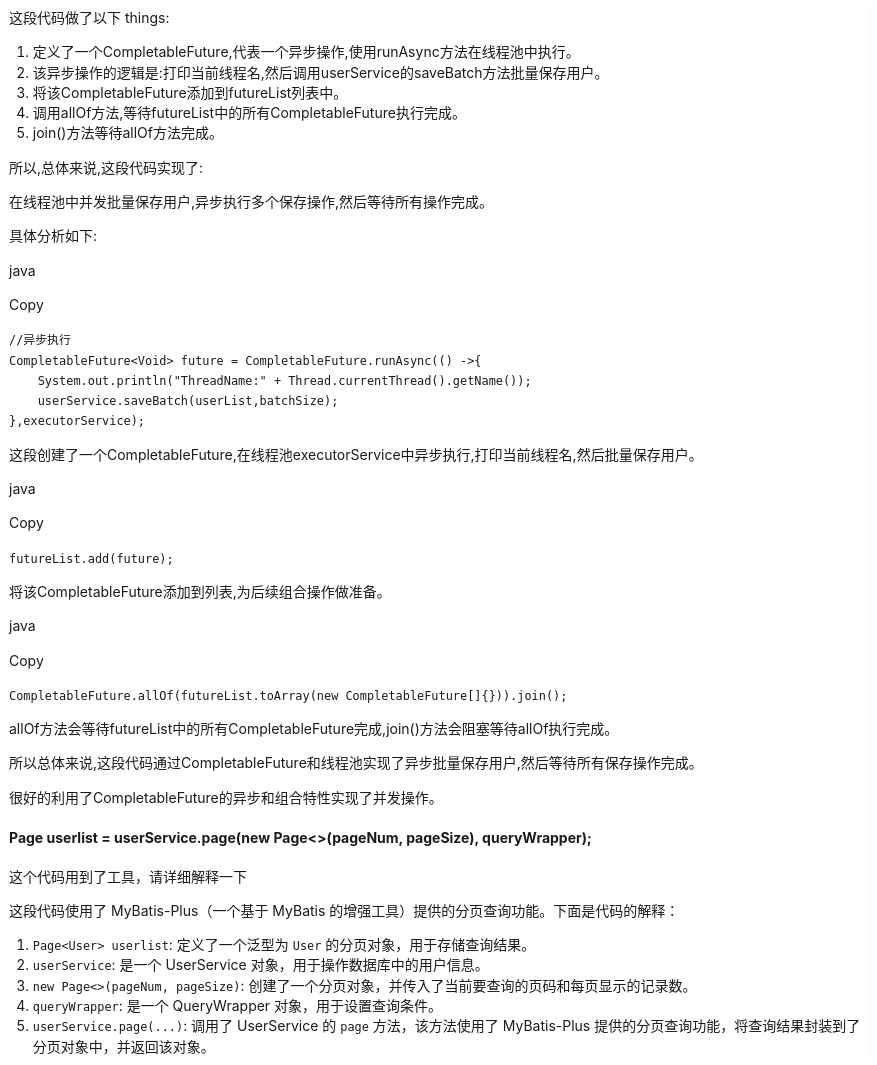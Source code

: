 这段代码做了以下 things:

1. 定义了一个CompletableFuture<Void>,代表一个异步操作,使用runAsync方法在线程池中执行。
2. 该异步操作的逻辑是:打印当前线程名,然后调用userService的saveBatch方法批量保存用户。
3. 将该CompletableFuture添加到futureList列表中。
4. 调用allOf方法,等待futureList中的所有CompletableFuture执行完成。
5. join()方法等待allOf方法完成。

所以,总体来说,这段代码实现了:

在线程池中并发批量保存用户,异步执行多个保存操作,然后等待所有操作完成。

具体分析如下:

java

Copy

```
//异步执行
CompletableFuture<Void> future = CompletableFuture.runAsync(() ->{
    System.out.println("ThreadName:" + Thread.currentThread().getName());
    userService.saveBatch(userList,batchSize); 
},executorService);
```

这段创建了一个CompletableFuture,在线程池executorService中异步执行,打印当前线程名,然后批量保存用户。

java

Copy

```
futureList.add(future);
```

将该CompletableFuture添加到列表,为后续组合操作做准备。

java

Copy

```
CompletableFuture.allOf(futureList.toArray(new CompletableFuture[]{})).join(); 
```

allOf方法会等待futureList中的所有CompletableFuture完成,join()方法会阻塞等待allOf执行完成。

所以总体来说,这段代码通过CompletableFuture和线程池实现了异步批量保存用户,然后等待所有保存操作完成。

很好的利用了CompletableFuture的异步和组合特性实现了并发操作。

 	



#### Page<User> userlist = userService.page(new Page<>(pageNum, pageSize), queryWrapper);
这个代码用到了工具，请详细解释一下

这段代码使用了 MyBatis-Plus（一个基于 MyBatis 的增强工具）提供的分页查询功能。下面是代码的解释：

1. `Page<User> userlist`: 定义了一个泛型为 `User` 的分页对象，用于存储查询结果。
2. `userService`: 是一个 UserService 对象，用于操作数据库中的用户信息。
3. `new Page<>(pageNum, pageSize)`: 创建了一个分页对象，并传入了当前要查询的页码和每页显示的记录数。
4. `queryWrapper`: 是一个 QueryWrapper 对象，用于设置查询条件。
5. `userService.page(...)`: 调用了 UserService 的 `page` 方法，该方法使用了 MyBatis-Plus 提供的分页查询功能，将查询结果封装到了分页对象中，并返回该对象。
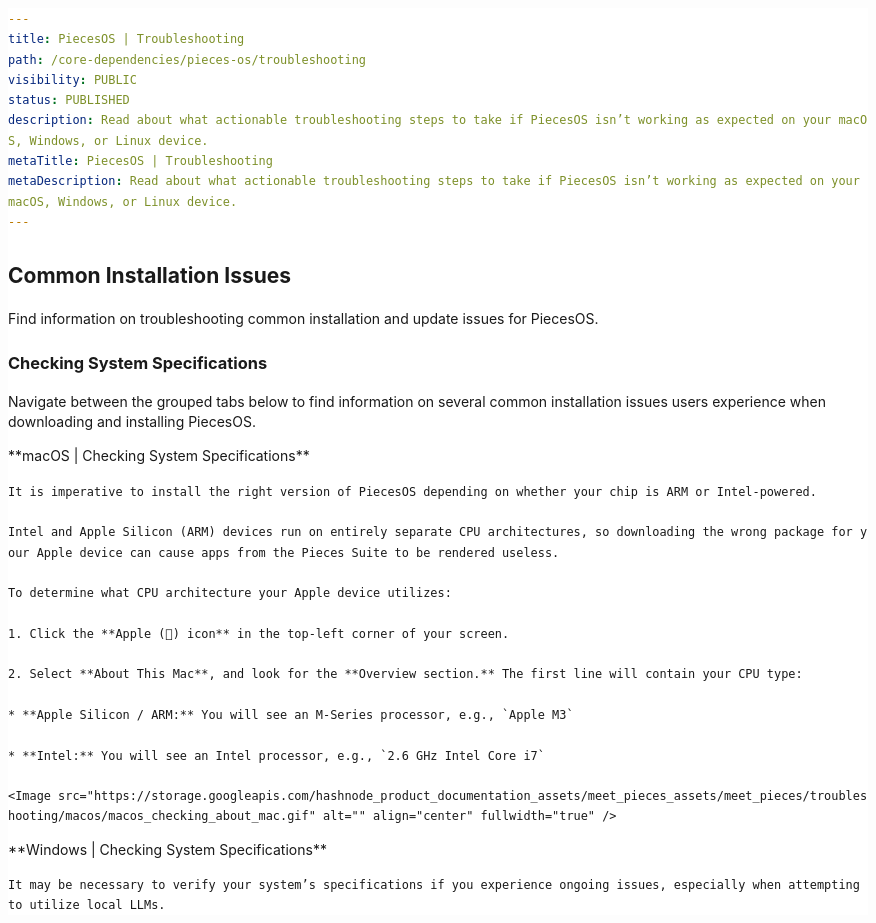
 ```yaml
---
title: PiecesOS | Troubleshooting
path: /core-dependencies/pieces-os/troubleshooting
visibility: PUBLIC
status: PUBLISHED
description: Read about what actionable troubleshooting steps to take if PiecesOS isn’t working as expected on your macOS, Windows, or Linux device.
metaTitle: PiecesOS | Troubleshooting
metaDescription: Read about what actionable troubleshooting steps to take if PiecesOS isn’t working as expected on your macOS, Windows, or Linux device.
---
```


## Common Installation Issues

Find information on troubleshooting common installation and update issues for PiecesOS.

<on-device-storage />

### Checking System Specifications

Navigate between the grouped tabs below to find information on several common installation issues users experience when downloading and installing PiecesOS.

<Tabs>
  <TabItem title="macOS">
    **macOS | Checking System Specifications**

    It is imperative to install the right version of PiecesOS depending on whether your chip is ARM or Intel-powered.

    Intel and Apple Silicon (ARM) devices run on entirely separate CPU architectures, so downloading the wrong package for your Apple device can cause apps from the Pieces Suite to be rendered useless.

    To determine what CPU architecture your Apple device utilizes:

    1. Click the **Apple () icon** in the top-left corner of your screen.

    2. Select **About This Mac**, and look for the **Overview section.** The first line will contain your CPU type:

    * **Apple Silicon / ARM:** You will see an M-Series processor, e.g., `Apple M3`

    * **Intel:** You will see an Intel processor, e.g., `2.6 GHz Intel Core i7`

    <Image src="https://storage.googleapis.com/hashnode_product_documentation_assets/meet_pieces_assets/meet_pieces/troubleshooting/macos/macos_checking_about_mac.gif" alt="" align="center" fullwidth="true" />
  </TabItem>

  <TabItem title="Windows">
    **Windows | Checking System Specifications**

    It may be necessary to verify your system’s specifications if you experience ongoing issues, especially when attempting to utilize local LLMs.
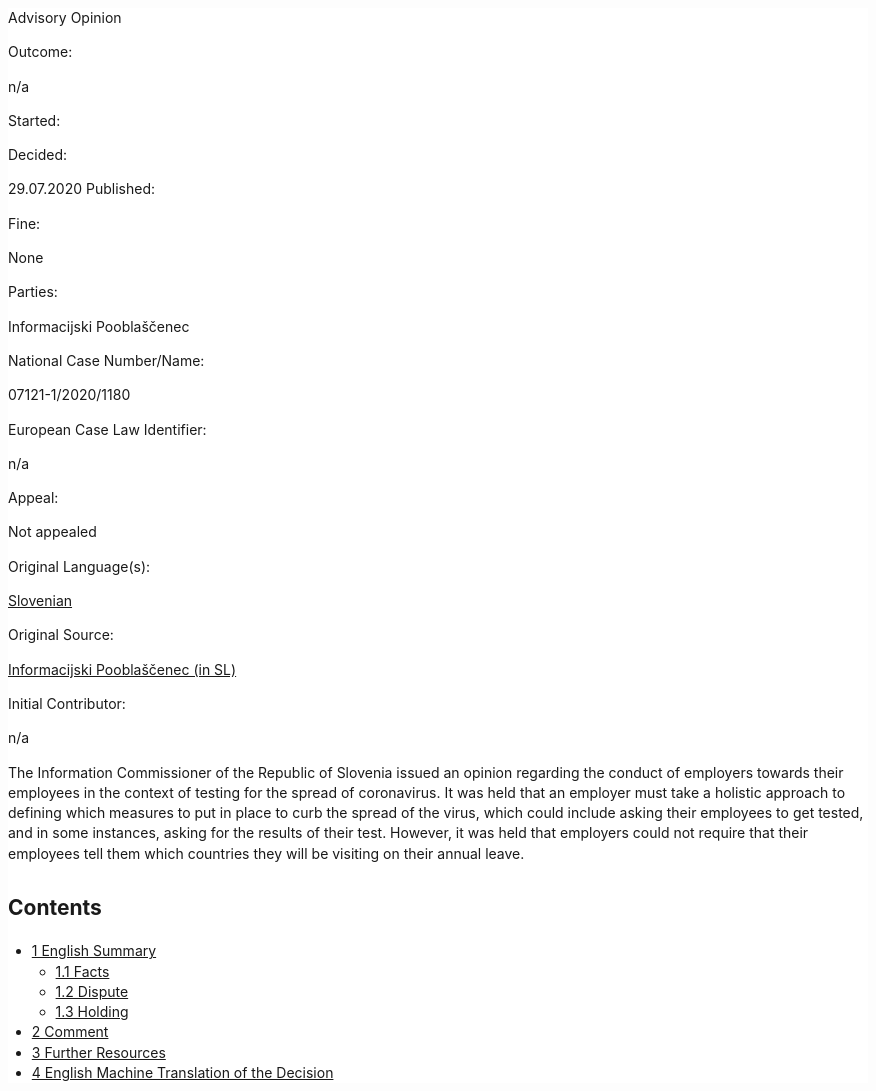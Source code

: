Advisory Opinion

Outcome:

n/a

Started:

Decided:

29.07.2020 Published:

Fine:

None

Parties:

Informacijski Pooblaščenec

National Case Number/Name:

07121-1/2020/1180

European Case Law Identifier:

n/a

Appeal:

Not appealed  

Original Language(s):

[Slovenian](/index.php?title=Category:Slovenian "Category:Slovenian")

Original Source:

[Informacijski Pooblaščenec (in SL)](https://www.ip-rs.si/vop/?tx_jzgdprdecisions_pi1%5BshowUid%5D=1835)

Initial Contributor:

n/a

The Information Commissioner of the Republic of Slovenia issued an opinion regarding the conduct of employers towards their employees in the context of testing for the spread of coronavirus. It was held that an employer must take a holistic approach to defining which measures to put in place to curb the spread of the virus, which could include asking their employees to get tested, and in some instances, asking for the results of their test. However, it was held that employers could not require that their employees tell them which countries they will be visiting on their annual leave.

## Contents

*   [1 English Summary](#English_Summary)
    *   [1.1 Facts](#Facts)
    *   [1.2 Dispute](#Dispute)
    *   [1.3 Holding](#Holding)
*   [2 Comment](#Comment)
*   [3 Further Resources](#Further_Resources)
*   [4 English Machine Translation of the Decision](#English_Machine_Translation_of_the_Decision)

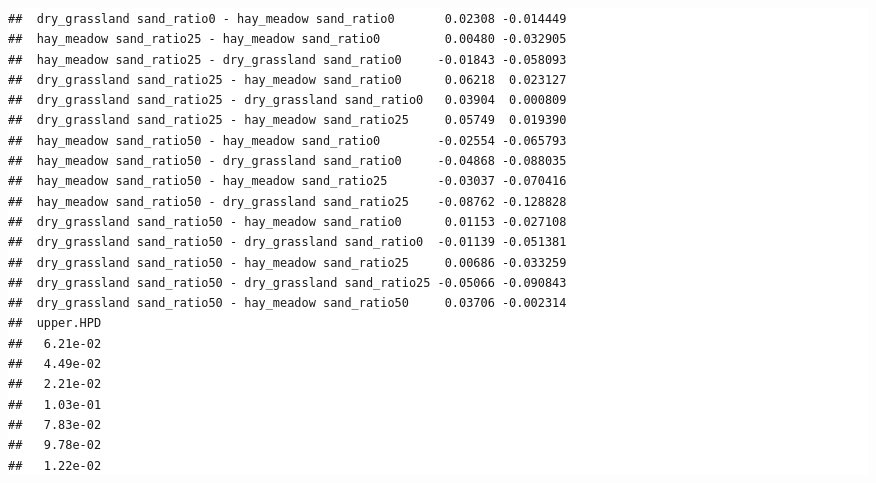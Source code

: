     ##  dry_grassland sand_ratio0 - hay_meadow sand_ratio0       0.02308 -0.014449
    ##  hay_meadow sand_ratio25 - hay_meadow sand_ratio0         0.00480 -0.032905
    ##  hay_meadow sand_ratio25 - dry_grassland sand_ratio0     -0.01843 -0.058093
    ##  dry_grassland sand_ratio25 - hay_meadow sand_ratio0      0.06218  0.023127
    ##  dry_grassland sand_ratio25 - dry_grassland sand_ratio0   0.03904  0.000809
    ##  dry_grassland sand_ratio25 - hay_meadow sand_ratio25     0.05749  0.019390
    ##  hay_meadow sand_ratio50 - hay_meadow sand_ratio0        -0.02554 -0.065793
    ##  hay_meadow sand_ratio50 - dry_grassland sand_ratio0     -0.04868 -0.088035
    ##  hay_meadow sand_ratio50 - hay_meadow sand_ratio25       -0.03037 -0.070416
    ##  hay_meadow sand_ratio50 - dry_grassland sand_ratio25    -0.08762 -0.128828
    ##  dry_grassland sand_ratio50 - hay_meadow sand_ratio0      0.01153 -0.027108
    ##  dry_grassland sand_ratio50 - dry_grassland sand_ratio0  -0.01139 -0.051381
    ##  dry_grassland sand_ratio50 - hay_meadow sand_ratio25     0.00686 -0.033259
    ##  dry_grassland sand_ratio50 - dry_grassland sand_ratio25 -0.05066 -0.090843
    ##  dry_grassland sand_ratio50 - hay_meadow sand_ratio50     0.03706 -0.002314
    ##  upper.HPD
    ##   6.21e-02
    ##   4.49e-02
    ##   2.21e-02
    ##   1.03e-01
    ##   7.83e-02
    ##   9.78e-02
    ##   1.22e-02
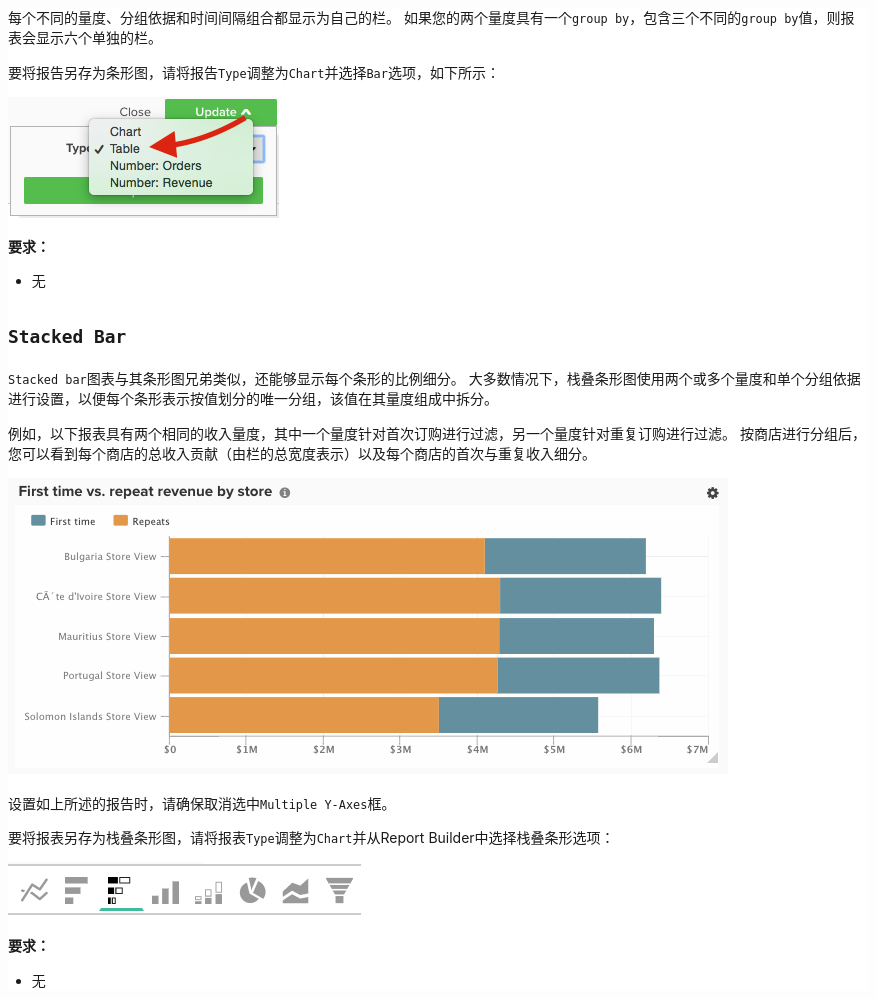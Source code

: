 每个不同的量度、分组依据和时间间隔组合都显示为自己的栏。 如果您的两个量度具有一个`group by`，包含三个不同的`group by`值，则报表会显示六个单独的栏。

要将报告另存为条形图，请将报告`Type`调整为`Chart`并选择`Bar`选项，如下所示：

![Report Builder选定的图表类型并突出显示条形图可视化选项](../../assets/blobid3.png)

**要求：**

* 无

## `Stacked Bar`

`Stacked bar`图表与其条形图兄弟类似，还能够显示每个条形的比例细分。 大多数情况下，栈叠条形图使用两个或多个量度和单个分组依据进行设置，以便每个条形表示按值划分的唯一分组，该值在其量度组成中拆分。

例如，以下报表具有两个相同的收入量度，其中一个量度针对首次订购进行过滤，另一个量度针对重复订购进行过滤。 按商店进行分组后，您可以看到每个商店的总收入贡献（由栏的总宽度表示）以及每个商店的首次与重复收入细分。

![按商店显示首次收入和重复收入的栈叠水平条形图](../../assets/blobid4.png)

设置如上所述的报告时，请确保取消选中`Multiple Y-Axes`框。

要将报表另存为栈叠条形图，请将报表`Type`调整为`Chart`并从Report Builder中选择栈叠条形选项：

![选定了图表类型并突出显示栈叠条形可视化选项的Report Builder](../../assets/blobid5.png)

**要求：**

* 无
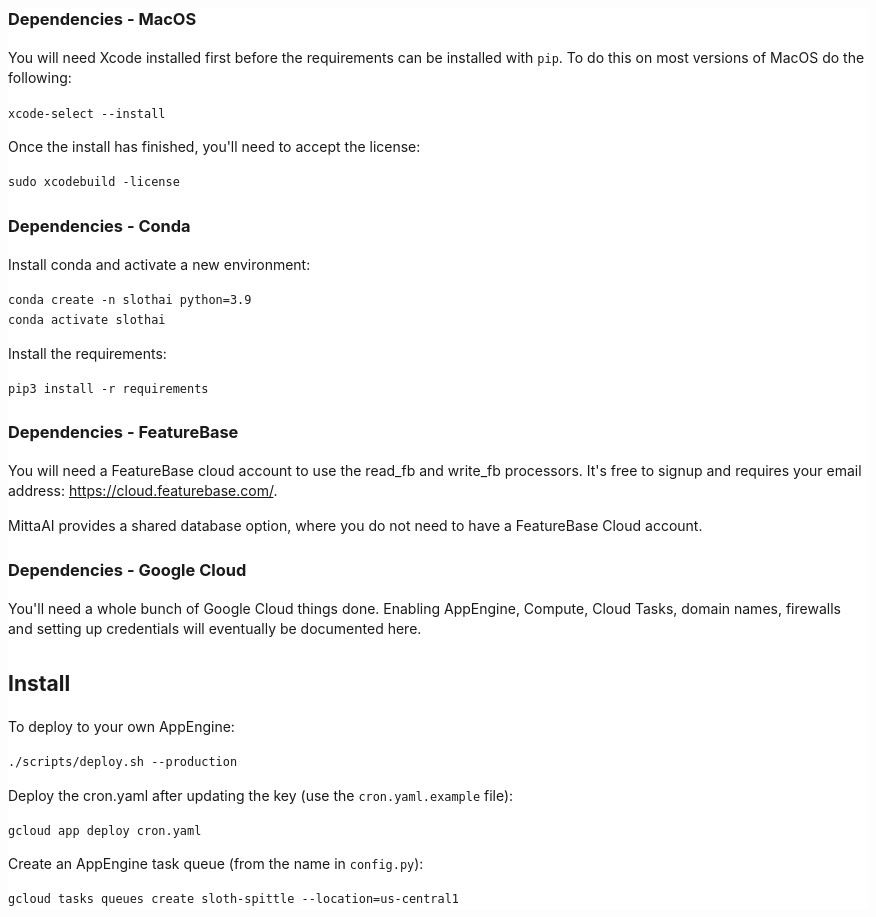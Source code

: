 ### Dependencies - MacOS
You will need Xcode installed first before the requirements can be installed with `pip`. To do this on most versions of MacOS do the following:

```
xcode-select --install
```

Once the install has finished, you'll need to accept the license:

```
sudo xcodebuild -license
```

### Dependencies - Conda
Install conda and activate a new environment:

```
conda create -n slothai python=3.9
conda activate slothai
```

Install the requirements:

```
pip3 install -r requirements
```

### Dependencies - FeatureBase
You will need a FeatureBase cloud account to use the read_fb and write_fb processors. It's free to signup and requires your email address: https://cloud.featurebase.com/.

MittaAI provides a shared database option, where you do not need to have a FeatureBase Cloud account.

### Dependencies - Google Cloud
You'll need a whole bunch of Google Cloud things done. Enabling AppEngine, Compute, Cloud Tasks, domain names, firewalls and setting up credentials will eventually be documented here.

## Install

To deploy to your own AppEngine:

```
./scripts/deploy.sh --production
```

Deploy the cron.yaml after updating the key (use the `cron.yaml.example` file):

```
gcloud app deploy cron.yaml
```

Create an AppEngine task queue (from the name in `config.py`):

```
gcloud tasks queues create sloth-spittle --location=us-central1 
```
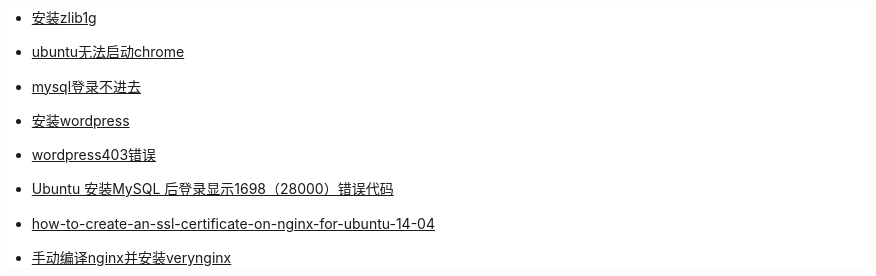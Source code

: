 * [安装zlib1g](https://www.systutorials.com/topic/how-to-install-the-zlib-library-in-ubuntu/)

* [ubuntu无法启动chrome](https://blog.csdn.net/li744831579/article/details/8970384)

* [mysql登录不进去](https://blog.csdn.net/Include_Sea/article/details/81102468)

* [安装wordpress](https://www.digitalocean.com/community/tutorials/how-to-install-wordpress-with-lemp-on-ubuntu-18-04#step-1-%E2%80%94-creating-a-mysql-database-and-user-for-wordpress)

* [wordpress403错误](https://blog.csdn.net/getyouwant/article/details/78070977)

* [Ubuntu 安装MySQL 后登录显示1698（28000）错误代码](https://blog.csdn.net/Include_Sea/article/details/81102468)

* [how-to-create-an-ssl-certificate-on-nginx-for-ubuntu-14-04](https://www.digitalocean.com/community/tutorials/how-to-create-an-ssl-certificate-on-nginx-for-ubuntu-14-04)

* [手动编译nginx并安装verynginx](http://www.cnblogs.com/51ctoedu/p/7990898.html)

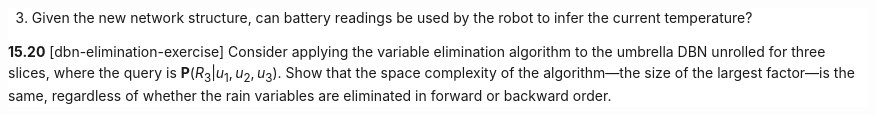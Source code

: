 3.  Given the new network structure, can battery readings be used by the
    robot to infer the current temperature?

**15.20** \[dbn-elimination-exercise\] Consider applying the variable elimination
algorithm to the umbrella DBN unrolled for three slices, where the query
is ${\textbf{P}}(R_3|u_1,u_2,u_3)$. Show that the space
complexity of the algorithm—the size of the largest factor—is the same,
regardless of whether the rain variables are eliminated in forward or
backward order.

○ ○ ○ ○ ○ ○ ○

=== Work instructions ===
The response should consist of the lines above from the first through the one containing "<on-device-storage />", transcribed exactly, with every picture left out.

=== Answer for the task ===
Source code

: 这段代码做了以下 things:

1. 定义了一个CompletableFuture<Void>,代表一个异步操作,使用runAsync方法在线程池中执行。
2. 该异步操作的逻辑是:打印当前线程名,然后调用userService的saveBatch方法批量保存用户。
3. 将该CompletableFuture添加到futureList列表中。
4. 调用allOf方法,等待futureList中的所有CompletableFuture执行完成。
5. join()方法等待allOf方法完成。

所以,总体来说,这段代码实现了:

在线程池中并发批量保存用户,异步执行多个保存操作,然后等待所有操作完成。

具体分析如下:

java

Copy

```
//异步执行
CompletableFuture<Void> future = CompletableFuture.runAsync(() ->{
    System.out.println("ThreadName:" + Thread.currentThread().getName());
    userService.saveBatch(userList,batchSize); 
},executorService);
```

这段创建了一个CompletableFuture,在线程池executorService中异步执行,打印当前线程名,然后批量保存用户。

java

Copy

```
futureList.add(future);
```

将该CompletableFuture添加到列表,为后续组合操作做准备。

java

Copy

```
CompletableFuture.allOf(futureList.toArray(new CompletableFuture[]{})).join(); 
```

allOf方法会等待futureList中的所有CompletableFuture完成,join()方法会阻塞等待allOf执行完成。

所以总体来说,这段代码通过CompletableFuture和线程池实现了异步批量保存用户,然后等待所有保存操作完成。

很好的利用了CompletableFuture的异步和组合特性实现了并发操作。

 	



#### Page<User> userlist = userService.page(new Page<>(pageNum, pageSize), queryWrapper);
这个代码用到了工具，请详细解释一下

这段代码使用了 MyBatis-Plus（一个基于 MyBatis 的增强工具）提供的分页查询功能。下面是代码的解释：

1. `Page<User> userlist`: 定义了一个泛型为 `User` 的分页对象，用于存储查询结果。
2. `userService`: 是一个 UserService 对象，用于操作数据库中的用户信息。
3. `new Page<>(pageNum, pageSize)`: 创建了一个分页对象，并传入了当前要查询的页码和每页显示的记录数。
4. `queryWrapper`: 是一个 QueryWrapper 对象，用于设置查询条件。
5. `userService.page(...)`: 调用了 UserService 的 `page` 方法，该方法使用了 MyBatis-Plus 提供的分页查询功能，将查询结果封装到了分页对象中，并返回该对象。
 ```yaml
---
title: PiecesOS | Troubleshooting
path: /core-dependencies/pieces-os/troubleshooting
visibility: PUBLIC
status: PUBLISHED
description: Read about what actionable troubleshooting steps to take if PiecesOS isn’t working as expected on your macOS, Windows, or Linux device.
metaTitle: PiecesOS | Troubleshooting
metaDescription: Read about what actionable troubleshooting steps to take if PiecesOS isn’t working as expected on your macOS, Windows, or Linux device.
---
```


## Common Installation Issues

Find information on troubleshooting common installation and update issues for PiecesOS.

<on-device-storage />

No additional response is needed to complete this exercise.